Development of EST-SSR markers in the relict tree Davidia involucrata (Davidiaceae) using transcriptome sequencing
Abstract
Davidia involucrata, reputed to be a “living fossil” in the plant kingdom, is a relict tree endemic to China. Extant natural populations are diminishing due to anthropogenic disturbance. In order to understand its ability to survive in a range of climatic conditions and to design conservation strategies for this endangered species, we developed genic simple sequence repeats (SSRs) from mRNA transcripts. In total, 142,950 contigs were assembled. Of these, 30,411 genic SSR loci were discovered and 12,208 primer pairs were designed. Dinucleotides were the most common (77.31%) followed by trinucleotides (16.44%). Thirteen randomly selected primers were synthesized and validated using 24 individuals of D. involucrata. The markers displayed high polymorphism with the number of alleles per locus ranging from 3 to 12 and the observed and expected heterozygosities ranging from 0.083 to 1.0 and 0.102 to 0.69, respectively. This large expressed sequence tag dataset and the novel SSR markers will be key tools in comparative studies that may reveal the adaptive evolution, population structure, and resolve the genetic diversity in this endangered species.
INTRODUCTION
Davidia involucrata Baill. (Davidiaceae), the dove tree, is a deciduous tree well known for its characteristic inflorescences that appear as doves perched on its branches. It is a valuable species for ornamental purposes in China, Europe, and North America (Manchester, 2002). D. involucrata is the only living species in its genus and is native to South Central and South West China, inhabiting the altitudinal range of 600-3200 m above sea level, with a mean annual rainfall of 600-1200 mm (Tang and Ohsawa, 2002; You et al., 2014). This species, purported to be a “living fossil” (Manchester, 2002), was listed as a rare species in the China Plants Red Data Book (Fu and Jin, 1992). The natural populations have been decreasing continuously, mainly due to anthropogenic interference, including habitat disturbance throughout most of its natural distribution range, increased logging, and collection of wild seeds by locals for commercial reasons (Luo et al., 2011; You et al., 2014).
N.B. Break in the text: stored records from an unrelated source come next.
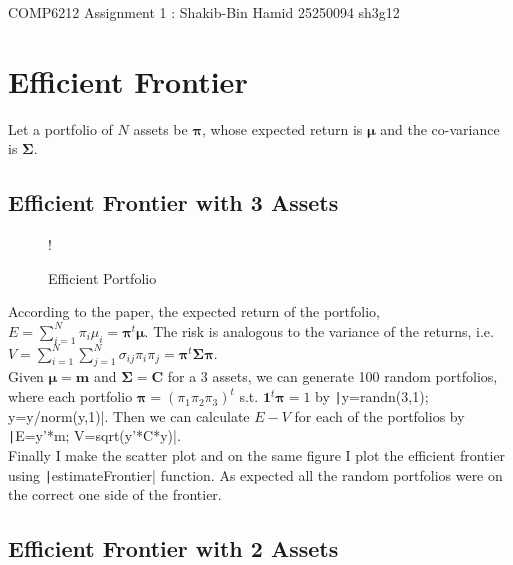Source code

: \documentclass[11pt]{article}
\begin{document}
\begin{center}

COMP6212 Assignment 1 : Shakib-Bin Hamid 25250094 sh3g12

\end{center}

\section{Efficient Frontier}

Let a portfolio of $N$ assets be $\bm{\pi}$, whose expected return is $\bm{\mu}$ and the 
co-variance is $\bm{\Sigma}$. \\

\subsection{Efficient Frontier with 3 Assets}

\begin{figure}
	\vspace{-2cm}
  \begin{center}
     {!} { }
	\caption{Efficient Portfolio}
	\label{fig:q1-a-efficient-portfolio}
  \end{center}
	\vspace{-1cm}
\end{figure}

According to the paper, the expected return of the portfolio, 
$E = \sum_{i=1}^N\pi_i\mu_i = \bm{\pi}^t\bm{\mu}$. The risk is analogous to the variance of
the returns, i.e. $V = \sum_{i=1}^N\sum_{j=1}^N\sigma_{ij}\pi_i\pi_j = \bm{\pi}^t\bm{\Sigma}\bm{\pi}$.\\

Given $\bm{\mu} = \bm{m}$ and $\bm{\Sigma} = \bm{C}$ for a $3$ assets, we can generate 100 random
portfolios, where each portfolio $\bm{\pi} = (\pi_1 \pi_2 \pi_3)^t$ s.t. $\bm{1}^t\bm{\pi} = 1$ by
\texttt|y=randn(3,1); y=y/norm(y,1)|. Then we can calculate $E-V$ for each of the portfolios by
\texttt|E=y'*m; V=sqrt(y'*C*y)|.\\

Finally I make the scatter plot and on the same figure I plot the efficient frontier using
\texttt|estimateFrontier| function. As expected all the random portfolios were on the
correct one side of the frontier. 

\subsection{Efficient Frontier with 2 Assets}
\end{document}
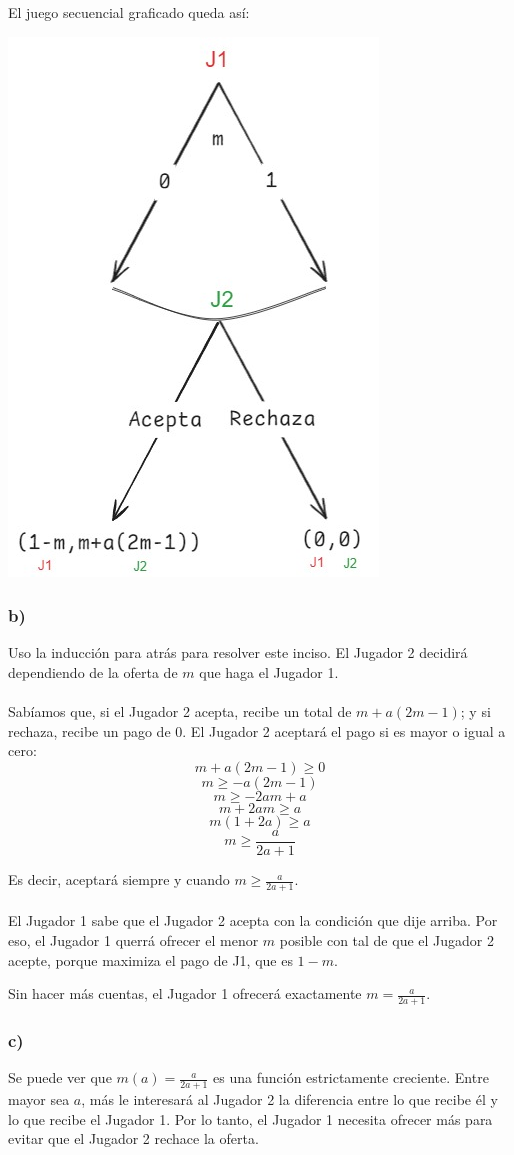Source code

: \documentclass{article}
\begin{document}
                El juego secuencial graficado queda así:
                \begin{center}
                    \includegraphics[width=0.4 \linewidth]{figs/fig16.jpeg}
                \end{center}

            \subsubsection*{b)}
                Uso la inducción para atrás para resolver este inciso. El Jugador 2 decidirá dependiendo de la oferta de $m$ que haga el Jugador 1.
                \\
                \\
                Sabíamos que, si el Jugador 2 acepta, recibe un total de $m+a(2m-1)$; y si rechaza, recibe un pago de $0$. El Jugador 2 aceptará el pago si es mayor o igual a cero:
                \[m+a(2m-1) \geq 0\]
                \[m \geq -a(2m-1)\]
                \[m \geq -2am+a\]
                \[m+2am \geq a\]
                \[m(1+2a) \geq a\]
                \[m \geq \frac{a}{2a+1}\]

                Es decir, aceptará siempre y cuando $m \geq \frac{a}{2a+1}$.
                \\
                \\
                El Jugador 1 sabe que el Jugador 2 acepta con la condición que dije arriba. Por eso, el Jugador 1 querrá ofrecer el menor $m$ posible con tal de que el Jugador 2 acepte, porque maximiza el pago de J1, que es $1-m$.

                Sin hacer más cuentas, el Jugador 1 ofrecerá exactamente $m = \frac{a}{2a+1}$.

            \subsubsection*{c)}
                Se puede ver que $m(a) = \frac{a}{2a+1}$ es una función estrictamente creciente. Entre mayor sea $a$, más le interesará al Jugador 2 la diferencia entre lo que recibe él y lo que recibe el Jugador 1. Por lo tanto, el Jugador 1 necesita ofrecer más para evitar que el Jugador 2 rechace la oferta.
\end{document}
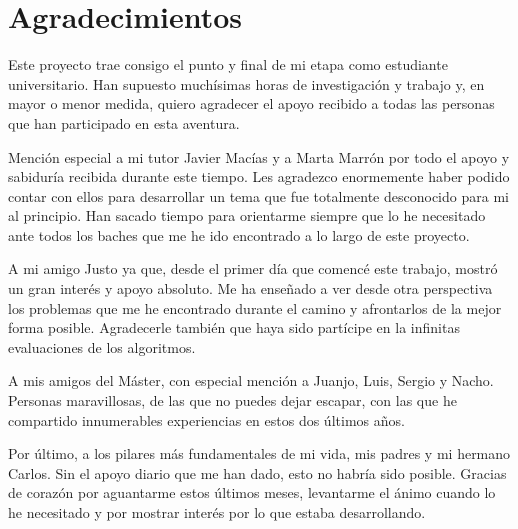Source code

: 
\chapter*{Agradecimientos}
\label{cha:agradecimientos}

Este proyecto trae consigo el punto y final de mi etapa como estudiante universitario. Han supuesto muchísimas horas de investigación y trabajo y, en mayor o menor medida, quiero agradecer el apoyo recibido a todas las personas que han participado en esta aventura.

Mención especial a mi tutor Javier Macías y a Marta Marrón por todo el apoyo y sabiduría recibida durante este tiempo. Les agradezco enormemente haber podido contar con ellos para desarrollar un tema que fue totalmente desconocido para mi al principio. Han sacado tiempo para orientarme siempre que lo he necesitado ante todos los baches que me he ido encontrado a lo largo de este proyecto.

A mi amigo Justo ya que, desde el primer día que comencé este trabajo, mostró un gran interés y apoyo absoluto. Me ha enseñado a ver desde otra perspectiva los problemas que me he encontrado durante el camino y afrontarlos de la mejor forma posible. Agradecerle también que haya sido partícipe en la infinitas evaluaciones de los algoritmos.

A mis amigos del Máster, con especial mención a Juanjo, Luis, Sergio y Nacho. Personas maravillosas, de las que no puedes dejar escapar, con las que he compartido innumerables experiencias en estos dos últimos años.

Por último, a los pilares más fundamentales de mi vida, mis padres y mi hermano Carlos. Sin el apoyo diario que me han dado, esto no habría sido posible. Gracias de corazón por aguantarme estos últimos meses, levantarme el ánimo cuando lo he necesitado y por mostrar interés por lo que estaba desarrollando. 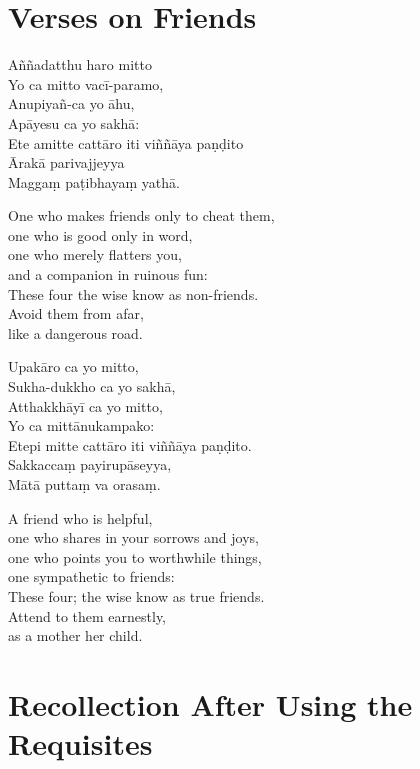 \section{Verses on Friends}


Aññadatthu haro mitto\\
Yo ca mitto vacī-paramo,\\
Anupiyañ-ca yo āhu,\\
Apāyesu ca yo sakhā:\\
Ete amitte cattāro iti viññāya paṇḍito\\
Ārakā parivajjeyya\\
Maggaṃ paṭibhayaṃ yathā.\\

\begin{english}
  One who makes friends only to cheat them,\\
  one who is good only in word,\\
  one who merely flatters you,\\
  and a companion in ruinous fun:\\
  These four the wise know as non-friends.\\
  Avoid them from afar,\\
  like a dangerous road.
\end{english}

Upakāro ca yo mitto,\\
Sukha-dukkho ca yo sakhā,\\
Atthakkhāyī ca yo mitto,\\
Yo ca mittānukampako:\\
Etepi mitte cattāro iti viññāya paṇḍito.\\
Sakkaccaṃ payirupāseyya,\\
Mātā puttaṃ va orasaṃ.

\begin{english}
  A friend who is helpful,\\
  one who shares in your sorrows and joys,\\
  one who points you to worthwhile things,\\
  one sympathetic to friends:\\
  These four; the wise know as true friends.\\
  Attend to them earnestly,\\
  as a mother her child.
\end{english}

\section{Recollection After Using the Requisites}
\label{recollection-after-using}

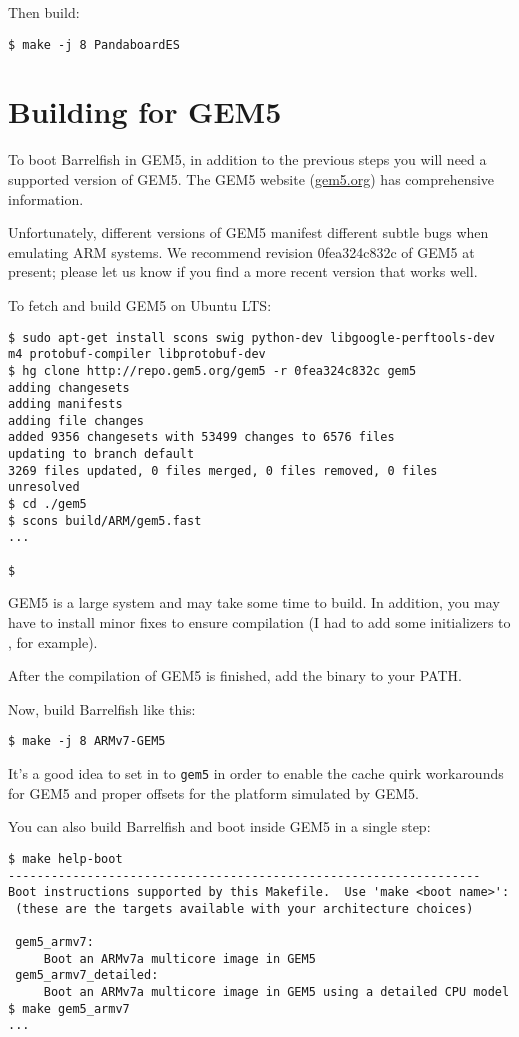 \documentclass[a4paper,twoside]{report} %
\begin{document}
Then build:

\begin{lstlisting}
$ make -j 8 PandaboardES
\end{lstlisting}

\section{Building for GEM5}

To boot Barrelfish in GEM5, in addition to the previous steps you
will need a supported version of GEM5.  The GEM5 website
(\url{gem5.org}) has comprehensive information. 

Unfortunately, different
versions of GEM5 manifest different subtle bugs when emulating ARM
systems.  We recommend revision 0fea324c832c of GEM5 at present;
please let us know if you find a more recent version that works well. 

To fetch and build GEM5 on Ubuntu LTS:

\begin{lstlisting}
$ sudo apt-get install scons swig python-dev libgoogle-perftools-dev m4 protobuf-compiler libprotobuf-dev
$ hg clone http://repo.gem5.org/gem5 -r 0fea324c832c gem5
adding changesets
adding manifests
adding file changes
added 9356 changesets with 53499 changes to 6576 files
updating to branch default
3269 files updated, 0 files merged, 0 files removed, 0 files unresolved
$ cd ./gem5 
$ scons build/ARM/gem5.fast
...

$
\end{lstlisting}

GEM5 is a large system and may take some time to build.  In addition,
you may have to install minor fixes to ensure compilation (I had to
add some initializers to , for
example). 

After the compilation of GEM5 is finished, add the binary to your PATH.

Now, build Barrelfish like this:
\begin{lstlisting}
$ make -j 8 ARMv7-GEM5
\end{lstlisting}

It's a good idea to set  in
 to \texttt{gem5} in order to enable
the cache quirk workarounds for GEM5 and proper offsets for the
platform simulated by GEM5.

You can also build Barrelfish and boot inside GEM5 in a single step:

\begin{lstlisting}
$ make help-boot
------------------------------------------------------------------
Boot instructions supported by this Makefile.  Use 'make <boot name>':
 (these are the targets available with your architecture choices)

 gem5_armv7:
	 Boot an ARMv7a multicore image in GEM5
 gem5_armv7_detailed:
	 Boot an ARMv7a multicore image in GEM5 using a detailed CPU model
$ make gem5_armv7
...
\end{lstlisting}
\end{document}
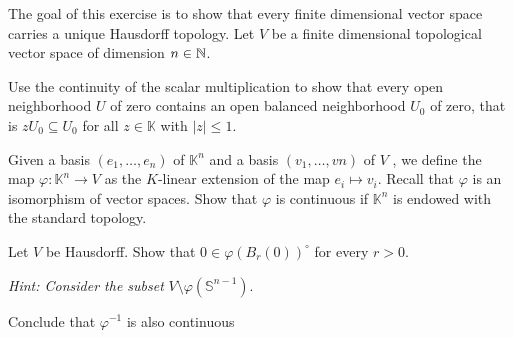 \begin{Problem}
	The goal of this exercise is to show that every finite dimensional vector space carries a unique Hausdorff
	topology. Let $V$ be a finite dimensional topological vector space of dimension $n\in \mathbb{N}$.
	\begin{parts}
		\item Use the continuity of the scalar multiplication to show that every open neighborhood $U$ of zero contains an open balanced neighborhood $U_0$ of zero, that is $zU_0 \subseteq U_0$ for all $z \in \mathbb{K}$	with $|z| \le 1$.
		\item Given a basis $(e_1, \dots , e_n)$ of $\mathbb{K}^n$ and a basis $(v_1, \dots , vn)$ of $V$ , we define the map
		$\varphi: \mathbb{K}^n \to V$ as the $K$-linear extension of the map $e_i\mapsto v_i$. Recall that $\varphi$ is an isomorphism of vector spaces. Show that $\varphi$ is continuous if $\mathbb{K}^n$ is endowed with the standard topology.
		\item Let $V$ be Hausdorff. Show that $0 \in \varphi(B_r(0))^{\circ}$ for every $r > 0$.
		
			\emph{Hint: Consider the subset} $V\setminus \varphi(\mathbb{S}^{n-1})$.
		
		\item Conclude that $\varphi^{-1}$ is also continuous
	\end{parts}
\end{Problem}


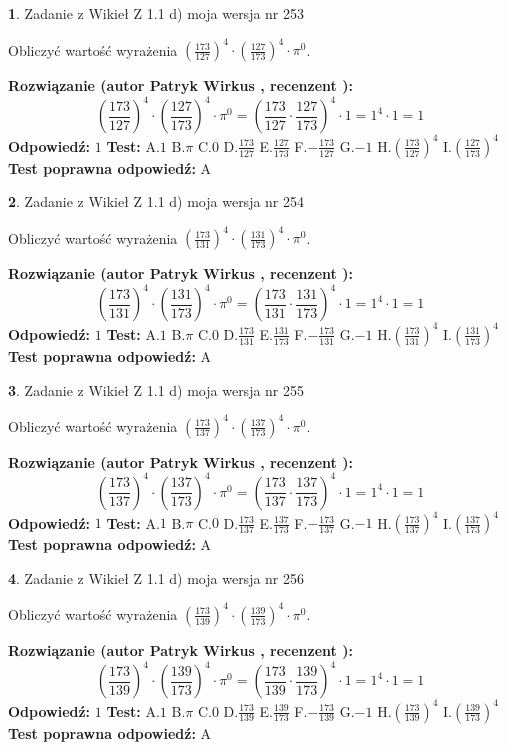 \documentclass[12pt, a4paper]{article}
\theoremstyle{definition} %
\newtheorem{zad}{}
\newcommand{\zadStart}[1]{\begin{zad}#1\newline}
\newcommand{\zadStop}{\end{zad}}
\newcommand{\rozwStart}[2]{\noindent \textbf{Rozwiązanie (autor #1 , recenzent #2): }\newline}
\newcommand{\rozwStop}{\newline}
\newcommand{\odpStart}{\noindent \textbf{Odpowiedź:}\newline}
\newcommand{\odpStop}{\newline}
\newcommand{\testStart}{\noindent \textbf{Test:}\newline}
\newcommand{\testStop}{\newline}
\newcommand{\kluczStart}{\noindent \textbf{Test poprawna odpowiedź:}\newline}
\newcommand{\kluczStop}{\newline}
\begin{document}
\zadStart{Zadanie z Wikieł Z 1.1 d) moja wersja nr 253}

Obliczyć wartość wyrażenia $(\frac{173}{127})^{4} \cdot (\frac{127}{173})^{4} \cdot \pi^{0}$.
\zadStop
\rozwStart{Patryk Wirkus}{}
$$(\frac{173}{127})^{4} \cdot (\frac{127}{173})^{4} \cdot \pi^{0} = (\frac{173}{127} \cdot \frac{127}{173})^{4} \cdot 1 = 1^{4} \cdot 1 = 1$$
\rozwStop
\odpStart
$1$
\odpStop
\testStart
A.$1$ B.$\pi$ C.$0$ D.$\frac{173}{127}$ E.$\frac{127}{173}$
F.$-\frac{173}{127}$ G.$-1$
H.$(\frac{173}{127})^{4}$
I.$(\frac{127}{173})^{4}$
\testStop
\kluczStart
A
\kluczStop



\zadStart{Zadanie z Wikieł Z 1.1 d) moja wersja nr 254}

Obliczyć wartość wyrażenia $(\frac{173}{131})^{4} \cdot (\frac{131}{173})^{4} \cdot \pi^{0}$.
\zadStop
\rozwStart{Patryk Wirkus}{}
$$(\frac{173}{131})^{4} \cdot (\frac{131}{173})^{4} \cdot \pi^{0} = (\frac{173}{131} \cdot \frac{131}{173})^{4} \cdot 1 = 1^{4} \cdot 1 = 1$$
\rozwStop
\odpStart
$1$
\odpStop
\testStart
A.$1$ B.$\pi$ C.$0$ D.$\frac{173}{131}$ E.$\frac{131}{173}$
F.$-\frac{173}{131}$ G.$-1$
H.$(\frac{173}{131})^{4}$
I.$(\frac{131}{173})^{4}$
\testStop
\kluczStart
A
\kluczStop



\zadStart{Zadanie z Wikieł Z 1.1 d) moja wersja nr 255}

Obliczyć wartość wyrażenia $(\frac{173}{137})^{4} \cdot (\frac{137}{173})^{4} \cdot \pi^{0}$.
\zadStop
\rozwStart{Patryk Wirkus}{}
$$(\frac{173}{137})^{4} \cdot (\frac{137}{173})^{4} \cdot \pi^{0} = (\frac{173}{137} \cdot \frac{137}{173})^{4} \cdot 1 = 1^{4} \cdot 1 = 1$$
\rozwStop
\odpStart
$1$
\odpStop
\testStart
A.$1$ B.$\pi$ C.$0$ D.$\frac{173}{137}$ E.$\frac{137}{173}$
F.$-\frac{173}{137}$ G.$-1$
H.$(\frac{173}{137})^{4}$
I.$(\frac{137}{173})^{4}$
\testStop
\kluczStart
A
\kluczStop



\zadStart{Zadanie z Wikieł Z 1.1 d) moja wersja nr 256}

Obliczyć wartość wyrażenia $(\frac{173}{139})^{4} \cdot (\frac{139}{173})^{4} \cdot \pi^{0}$.
\zadStop
\rozwStart{Patryk Wirkus}{}
$$(\frac{173}{139})^{4} \cdot (\frac{139}{173})^{4} \cdot \pi^{0} = (\frac{173}{139} \cdot \frac{139}{173})^{4} \cdot 1 = 1^{4} \cdot 1 = 1$$
\rozwStop
\odpStart
$1$
\odpStop
\testStart
A.$1$ B.$\pi$ C.$0$ D.$\frac{173}{139}$ E.$\frac{139}{173}$
F.$-\frac{173}{139}$ G.$-1$
H.$(\frac{173}{139})^{4}$
I.$(\frac{139}{173})^{4}$
\testStop
\kluczStart
A
\kluczStop
\end{document}
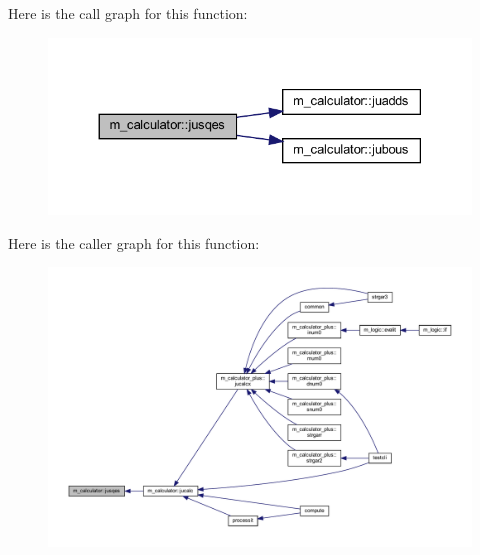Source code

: Here is the call graph for this function\+:
\nopagebreak
\begin{figure}[H]
\begin{center}
\leavevmode
\includegraphics[width=330pt]{namespacem__calculator_a1c053df0b605f7d96a5982c44a9a1d11_cgraph}
\end{center}
\end{figure}
Here is the caller graph for this function\+:
\nopagebreak
\begin{figure}[H]
\begin{center}
\leavevmode
\includegraphics[width=350pt]{namespacem__calculator_a1c053df0b605f7d96a5982c44a9a1d11_icgraph}
\end{center}
\end{figure}
\mbox{\label{namespacem__calculator_a8337bfb59665d3236fed48d316e3701b}}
Genetic diversity and phylogeographic studies have previously been conducted on D. involucrata, using various molecular markers, including allozymes (Peng et al., 2003), random-amplified polymorphic DNA (Song and Bao, 2004), inter-simple sequence repeats (Luo et al., 2011), amplified fragment length polymorphisms (Li et al., 2012a), chloroplast DNA (cpDNA) non-coding regions (Chen et al., 2015), and cpDNA and nuclear simple sequence repeats (nSSR) (Ma et al., 2015). Researchers have thus broadened our understanding of the evolutionary history of this species.
However, the markers used are not linked to any genic function and, therefore, they are less effective in defining the adaptive genetics and in outlining the effects of natural selection. Nuclear microsatellites have previously been developed for D. involucrata (Du et al., 2012; Li et al., 2012b; Tao et al., 2012). In this study, the objectives were to generate an expressed sequence tag (EST) dataset and to develop novel EST-SSR markers, to facilitate further molecular studies and conservation of this endangered species.
MATERIAL AND METHODS
RNA extraction
Four accessions of D. involucrata were selected for RNA extraction. Total RNA was extracted from young leaf tissues and was immediately frozen in liquid nitrogen. For every 100 mg tissue, 1 mL TRIzol reagent (Invitrogen, USA) was added and treated with RNase-free DNase I (TaKaRa Bio, Shandong, China) for 1 h at 37°C. The extracted RNA was then diluted in RNase-free water (Ambion, USA). From each sample, 1 µL was used to check the quality and concentration by both NanoDrop (Thermo Scientific, USA) and Agilent Bioanalyzer 2100 (Agilent, USA). The four samples were pooled by mixing the total RNA at equal volumes. This step was done to ensure the quality of the transcriptional units and to enhance the downstream processes.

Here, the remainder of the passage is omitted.